Engineering Contradictions & Design Principles
Engineering Contradiction Analysis
1Reliability
If traditional thermal generators are used for power generation, then reliable base load supply is maintained, but operational costs and carbon emissions increase
Solution Approach 1:
The patent combines multiple generation sources (thermal, renewable, demand response) into a unified dispatching system that optimizes their coordinated operation. This merging allows the system to maintain reliability while reducing operational costs by strategically using lower-cost renewable and demand response resources when available.
Solution Approach 2:
The dispatching system dynamically adjusts the mix of generation sources based on real-time conditions including renewable availability, demand response potential, and system requirements. This dynamic optimization enables the system to minimize operational costs while maintaining reliable base load supply through adaptive resource allocation.
2Loss of energy
If renewable energy sources are integrated into the grid, then operational costs are reduced, but intermittency and supply uncertainty increase
Solution Approach 1:
The patent introduces demand response as an intermediary resource that bridges the gap between intermittent renewable supply and stable demand requirements.

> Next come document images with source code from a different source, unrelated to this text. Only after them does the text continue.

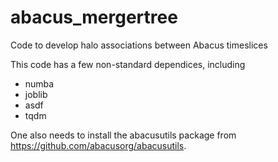 # abacus_mergertree
Code to develop halo associations between Abacus timeslices

This code has a few non-standard dependices, including

* numba
* joblib
* asdf
* tqdm

One also needs to install the abacusutils package from https://github.com/abacusorg/abacusutils.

By incentivizing load reduction during periods of low renewable availability, the system maintains supply stability while maximizing renewable utilization, thereby reducing operational costs without sacrificing reliability.
Solution Approach 2:
The system changes the operational parameters of demand in response to renewable availability. By dynamically adjusting load levels through demand response programs, the system adapts to the intermittency of renewable sources, maintaining supply stability while capturing the cost benefits of renewable energy integration.
3Adaptability or versatility
If demand response programs are implemented, then operational flexibility and risk control improve, but system complexity increases
Solution Approach 1:
The dispatching system is designed to perform multiple functions simultaneously: optimizing generation dispatch, managing demand response, controlling risk, and minimizing costs. This universal approach consolidates what would otherwise require separate systems into a single integrated platform, managing complexity while maximizing operational flexibility and risk control capabilities.
4Reliability
If spinning reserve capacity is maintained for risk management, then supply security is ensured, but operational costs increase
Solution Approach 1:
The patent uses demand response as an intermediary to replace traditional spinning reserve. By incentivizing load reduction during critical periods, the system achieves supply security without requiring expensive standby generation capacity, thereby reducing operational costs while maintaining reliability through demand-side management.
Data Source
AI summary
System and method of solving, in a single-period, an optimal dispatching problem for a network of energy generators connected via multiple transmission lines, where it is sought to find the lowest operational cost of dispatching of various energy sources to satisfy demand. The model includes traditional thermal resources and renewable energy resources available generation capabilities within the grid. The method considers demand reduction as a virtual generation source that can be dispatched quickly to hedge against the risk of unforeseen shortfall in supply. Demand reduction is dispatched in response to incentive signals sent to consumers. The control options of the optimization model consist of the dispatching order and dispatching amount energy units at generators together with the rebate signals sent to end-users at each node of the network under a demand response policy. Numerical experiments based on an analysis of representative data illustrate the effectiveness of demand response as a hedging option.